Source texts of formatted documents
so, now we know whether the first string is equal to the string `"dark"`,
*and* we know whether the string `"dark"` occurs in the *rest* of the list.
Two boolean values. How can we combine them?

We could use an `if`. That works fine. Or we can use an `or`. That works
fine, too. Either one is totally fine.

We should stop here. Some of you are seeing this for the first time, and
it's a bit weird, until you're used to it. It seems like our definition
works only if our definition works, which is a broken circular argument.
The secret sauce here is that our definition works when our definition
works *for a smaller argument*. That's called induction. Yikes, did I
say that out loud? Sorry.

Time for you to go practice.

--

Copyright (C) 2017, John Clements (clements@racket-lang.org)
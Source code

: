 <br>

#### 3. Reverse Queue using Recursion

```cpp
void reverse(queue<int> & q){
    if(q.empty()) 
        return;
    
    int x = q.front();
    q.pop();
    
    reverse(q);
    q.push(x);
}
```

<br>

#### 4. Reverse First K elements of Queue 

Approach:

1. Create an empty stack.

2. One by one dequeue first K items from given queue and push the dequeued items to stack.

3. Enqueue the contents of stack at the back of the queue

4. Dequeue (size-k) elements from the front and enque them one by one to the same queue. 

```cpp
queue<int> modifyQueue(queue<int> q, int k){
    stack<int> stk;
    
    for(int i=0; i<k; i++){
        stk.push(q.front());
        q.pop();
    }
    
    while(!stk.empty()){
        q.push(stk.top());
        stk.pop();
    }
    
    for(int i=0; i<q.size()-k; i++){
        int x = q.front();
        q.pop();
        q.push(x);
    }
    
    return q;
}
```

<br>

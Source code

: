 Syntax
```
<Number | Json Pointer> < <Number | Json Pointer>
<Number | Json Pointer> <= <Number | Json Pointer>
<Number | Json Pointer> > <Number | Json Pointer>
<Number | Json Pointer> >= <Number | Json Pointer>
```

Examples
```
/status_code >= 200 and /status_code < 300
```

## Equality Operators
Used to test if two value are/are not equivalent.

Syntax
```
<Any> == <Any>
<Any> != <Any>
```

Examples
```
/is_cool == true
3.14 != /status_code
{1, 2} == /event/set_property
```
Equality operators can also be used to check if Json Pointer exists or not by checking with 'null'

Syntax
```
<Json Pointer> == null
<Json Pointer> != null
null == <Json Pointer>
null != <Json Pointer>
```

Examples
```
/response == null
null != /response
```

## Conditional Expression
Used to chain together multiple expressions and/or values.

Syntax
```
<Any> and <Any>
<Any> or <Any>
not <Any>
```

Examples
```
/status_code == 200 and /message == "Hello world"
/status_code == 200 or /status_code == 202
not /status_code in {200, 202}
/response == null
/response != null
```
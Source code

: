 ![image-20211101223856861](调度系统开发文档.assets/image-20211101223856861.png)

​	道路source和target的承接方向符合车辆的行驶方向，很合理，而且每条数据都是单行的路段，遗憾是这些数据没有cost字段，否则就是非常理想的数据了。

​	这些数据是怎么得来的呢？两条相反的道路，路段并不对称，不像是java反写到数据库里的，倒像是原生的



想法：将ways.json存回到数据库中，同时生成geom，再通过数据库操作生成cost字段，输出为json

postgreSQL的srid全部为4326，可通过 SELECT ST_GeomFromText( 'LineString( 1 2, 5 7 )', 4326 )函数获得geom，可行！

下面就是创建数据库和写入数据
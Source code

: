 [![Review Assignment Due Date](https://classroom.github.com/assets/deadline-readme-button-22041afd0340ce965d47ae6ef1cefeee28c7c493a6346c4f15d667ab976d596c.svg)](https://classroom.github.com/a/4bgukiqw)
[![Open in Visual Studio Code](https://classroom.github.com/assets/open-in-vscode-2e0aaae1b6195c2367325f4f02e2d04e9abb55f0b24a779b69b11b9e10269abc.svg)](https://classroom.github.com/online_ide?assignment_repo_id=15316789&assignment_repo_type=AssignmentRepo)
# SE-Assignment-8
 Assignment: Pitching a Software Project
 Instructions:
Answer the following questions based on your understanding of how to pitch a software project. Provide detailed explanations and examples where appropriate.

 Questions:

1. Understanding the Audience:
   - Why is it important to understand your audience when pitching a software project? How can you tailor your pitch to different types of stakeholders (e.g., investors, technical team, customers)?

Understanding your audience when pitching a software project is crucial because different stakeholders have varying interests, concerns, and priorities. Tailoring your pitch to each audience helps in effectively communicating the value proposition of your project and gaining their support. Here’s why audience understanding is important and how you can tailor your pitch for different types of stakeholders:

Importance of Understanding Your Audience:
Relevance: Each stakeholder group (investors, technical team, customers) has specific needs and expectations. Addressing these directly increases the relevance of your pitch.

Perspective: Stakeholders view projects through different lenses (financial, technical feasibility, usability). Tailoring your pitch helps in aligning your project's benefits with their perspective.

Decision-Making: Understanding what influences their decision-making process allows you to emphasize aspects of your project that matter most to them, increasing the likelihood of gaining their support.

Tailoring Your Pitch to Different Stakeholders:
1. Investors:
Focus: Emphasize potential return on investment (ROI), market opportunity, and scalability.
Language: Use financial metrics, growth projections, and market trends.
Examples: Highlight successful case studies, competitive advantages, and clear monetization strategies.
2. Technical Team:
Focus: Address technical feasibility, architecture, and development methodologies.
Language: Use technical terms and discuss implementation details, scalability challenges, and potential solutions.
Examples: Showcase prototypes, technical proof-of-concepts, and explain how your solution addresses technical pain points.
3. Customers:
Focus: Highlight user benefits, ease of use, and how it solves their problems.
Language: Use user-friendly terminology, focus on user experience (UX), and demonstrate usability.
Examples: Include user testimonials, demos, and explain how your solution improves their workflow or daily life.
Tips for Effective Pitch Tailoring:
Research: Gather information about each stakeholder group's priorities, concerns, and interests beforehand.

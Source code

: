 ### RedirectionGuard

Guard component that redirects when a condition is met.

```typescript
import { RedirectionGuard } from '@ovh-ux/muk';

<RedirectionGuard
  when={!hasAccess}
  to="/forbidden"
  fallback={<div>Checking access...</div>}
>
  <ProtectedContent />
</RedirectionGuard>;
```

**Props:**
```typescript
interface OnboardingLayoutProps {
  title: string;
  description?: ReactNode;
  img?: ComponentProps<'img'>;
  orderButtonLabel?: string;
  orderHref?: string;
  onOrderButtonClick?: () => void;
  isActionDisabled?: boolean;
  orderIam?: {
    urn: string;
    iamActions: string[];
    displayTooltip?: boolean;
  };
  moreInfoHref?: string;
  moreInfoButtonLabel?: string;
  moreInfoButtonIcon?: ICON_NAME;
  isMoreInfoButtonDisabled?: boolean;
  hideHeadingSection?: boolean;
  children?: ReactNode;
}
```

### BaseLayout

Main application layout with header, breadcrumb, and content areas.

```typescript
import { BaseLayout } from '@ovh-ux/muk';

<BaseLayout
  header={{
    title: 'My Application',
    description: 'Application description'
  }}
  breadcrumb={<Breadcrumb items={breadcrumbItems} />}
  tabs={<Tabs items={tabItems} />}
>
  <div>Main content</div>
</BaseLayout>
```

▶ [WHAT IS BEING ASKED]:
Could you copy every record above exactly as written?

▶ [ANSWER SECTION]:
so, now we know whether the first string is equal to the string `"dark"`,
*and* we know whether the string `"dark"` occurs in the *rest* of the list.
Two boolean values. How can we combine them?

We could use an `if`. That works fine. Or we can use an `or`. That works
fine, too. Either one is totally fine.

We should stop here. Some of you are seeing this for the first time, and
it's a bit weird, until you're used to it. It seems like our definition
works only if our definition works, which is a broken circular argument.
The secret sauce here is that our definition works when our definition
works *for a smaller argument*. That's called induction. Yikes, did I
say that out loud? Sorry.

Time for you to go practice.

--

Copyright (C) 2017, John Clements (clements@racket-lang.org)
Source code

: <br>

#### 3. Reverse Queue using Recursion

```cpp
void reverse(queue<int> & q){
    if(q.empty()) 
        return;
    
    int x = q.front();
    q.pop();
    
    reverse(q);
    q.push(x);
}
```

<br>

#### 4. Reverse First K elements of Queue 

Approach:

1. Create an empty stack.

2. One by one dequeue first K items from given queue and push the dequeued items to stack.

3. Enqueue the contents of stack at the back of the queue

4. Dequeue (size-k) elements from the front and enque them one by one to the same queue. 

```cpp
queue<int> modifyQueue(queue<int> q, int k){
    stack<int> stk;
    
    for(int i=0; i<k; i++){
        stk.push(q.front());
        q.pop();
    }
    
    while(!stk.empty()){
        q.push(stk.top());
        stk.pop();
    }
    
    for(int i=0; i<q.size()-k; i++){
        int x = q.front();
        q.pop();
        q.push(x);
    }
    
    return q;
}
```

<br>

Source code

: Syntax
```
<Number | Json Pointer> < <Number | Json Pointer>
<Number | Json Pointer> <= <Number | Json Pointer>
<Number | Json Pointer> > <Number | Json Pointer>
<Number | Json Pointer> >= <Number | Json Pointer>
```

Examples
```
/status_code >= 200 and /status_code < 300
```

## Equality Operators
Used to test if two value are/are not equivalent.

Syntax
```
<Any> == <Any>
<Any> != <Any>
```

Examples
```
/is_cool == true
3.14 != /status_code
{1, 2} == /event/set_property
```
Equality operators can also be used to check if Json Pointer exists or not by checking with 'null'

Syntax
```
<Json Pointer> == null
<Json Pointer> != null
null == <Json Pointer>
null != <Json Pointer>
```

Examples
```
/response == null
null != /response
```

## Conditional Expression
Used to chain together multiple expressions and/or values.

Syntax
```
<Any> and <Any>
<Any> or <Any>
not <Any>
```

Examples
```
/status_code == 200 and /message == "Hello world"
/status_code == 200 or /status_code == 202
not /status_code in {200, 202}
/response == null
/response != null
```
Source code

: ![image-20211101223856861](调度系统开发文档.assets/image-20211101223856861.png)

​	道路source和target的承接方向符合车辆的行驶方向，很合理，而且每条数据都是单行的路段，遗憾是这些数据没有cost字段，否则就是非常理想的数据了。

​	这些数据是怎么得来的呢？两条相反的道路，路段并不对称，不像是java反写到数据库里的，倒像是原生的



想法：将ways.json存回到数据库中，同时生成geom，再通过数据库操作生成cost字段，输出为json

postgreSQL的srid全部为4326，可通过 SELECT ST_GeomFromText( 'LineString( 1 2, 5 7 )', 4326 )函数获得geom，可行！

下面就是创建数据库和写入数据
Source code

: [![Review Assignment Due Date](https://classroom.github.com/assets/deadline-readme-button-22041afd0340ce965d47ae6ef1cefeee28c7c493a6346c4f15d667ab976d596c.svg)](https://classroom.github.com/a/4bgukiqw)
[![Open in Visual Studio Code](https://classroom.github.com/assets/open-in-vscode-2e0aaae1b6195c2367325f4f02e2d04e9abb55f0b24a779b69b11b9e10269abc.svg)](https://classroom.github.com/online_ide?assignment_repo_id=15316789&assignment_repo_type=AssignmentRepo)
# SE-Assignment-8
 Assignment: Pitching a Software Project
 Instructions:
Answer the following questions based on your understanding of how to pitch a software project. Provide detailed explanations and examples where appropriate.

 Questions:

1. Understanding the Audience:
   - Why is it important to understand your audience when pitching a software project? How can you tailor your pitch to different types of stakeholders (e.g., investors, technical team, customers)?

Understanding your audience when pitching a software project is crucial because different stakeholders have varying interests, concerns, and priorities. Tailoring your pitch to each audience helps in effectively communicating the value proposition of your project and gaining their support. Here’s why audience understanding is important and how you can tailor your pitch for different types of stakeholders:

Importance of Understanding Your Audience:
Relevance: Each stakeholder group (investors, technical team, customers) has specific needs and expectations. Addressing these directly increases the relevance of your pitch.

Perspective: Stakeholders view projects through different lenses (financial, technical feasibility, usability). Tailoring your pitch helps in aligning your project's benefits with their perspective.

Decision-Making: Understanding what influences their decision-making process allows you to emphasize aspects of your project that matter most to them, increasing the likelihood of gaining their support.

Tailoring Your Pitch to Different Stakeholders:
1. Investors:
Focus: Emphasize potential return on investment (ROI), market opportunity, and scalability.
Language: Use financial metrics, growth projections, and market trends.
Examples: Highlight successful case studies, competitive advantages, and clear monetization strategies.
2. Technical Team:
Focus: Address technical feasibility, architecture, and development methodologies.
Language: Use technical terms and discuss implementation details, scalability challenges, and potential solutions.
Examples: Showcase prototypes, technical proof-of-concepts, and explain how your solution addresses technical pain points.
3. Customers:
Focus: Highlight user benefits, ease of use, and how it solves their problems.
Language: Use user-friendly terminology, focus on user experience (UX), and demonstrate usability.
Examples: Include user testimonials, demos, and explain how your solution improves their workflow or daily life.
Tips for Effective Pitch Tailoring:
Research: Gather information about each stakeholder group's priorities, concerns, and interests beforehand.

Source code

: ### RedirectionGuard

Guard component that redirects when a condition is met.

```typescript
import { RedirectionGuard } from '@ovh-ux/muk';

<RedirectionGuard
  when={!hasAccess}
  to="/forbidden"
  fallback={<div>Checking access...</div>}
>
  <ProtectedContent />
</RedirectionGuard>;
```

**Props:**
```typescript
interface OnboardingLayoutProps {
  title: string;
  description?: ReactNode;
  img?: ComponentProps<'img'>;
  orderButtonLabel?: string;
  orderHref?: string;
  onOrderButtonClick?: () => void;
  isActionDisabled?: boolean;
  orderIam?: {
    urn: string;
    iamActions: string[];
    displayTooltip?: boolean;
  };
  moreInfoHref?: string;
  moreInfoButtonLabel?: string;
  moreInfoButtonIcon?: ICON_NAME;
  isMoreInfoButtonDisabled?: boolean;
  hideHeadingSection?: boolean;
  children?: ReactNode;
}
```

### BaseLayout

Main application layout with header, breadcrumb, and content areas.

```typescript
import { BaseLayout } from '@ovh-ux/muk';

<BaseLayout
  header={{
    title: 'My Application',
    description: 'Application description'
  }}
  breadcrumb={<Breadcrumb items={breadcrumbItems} />}
  tabs={<Tabs items={tabItems} />}
>
  <div>Main content</div>
</BaseLayout>
```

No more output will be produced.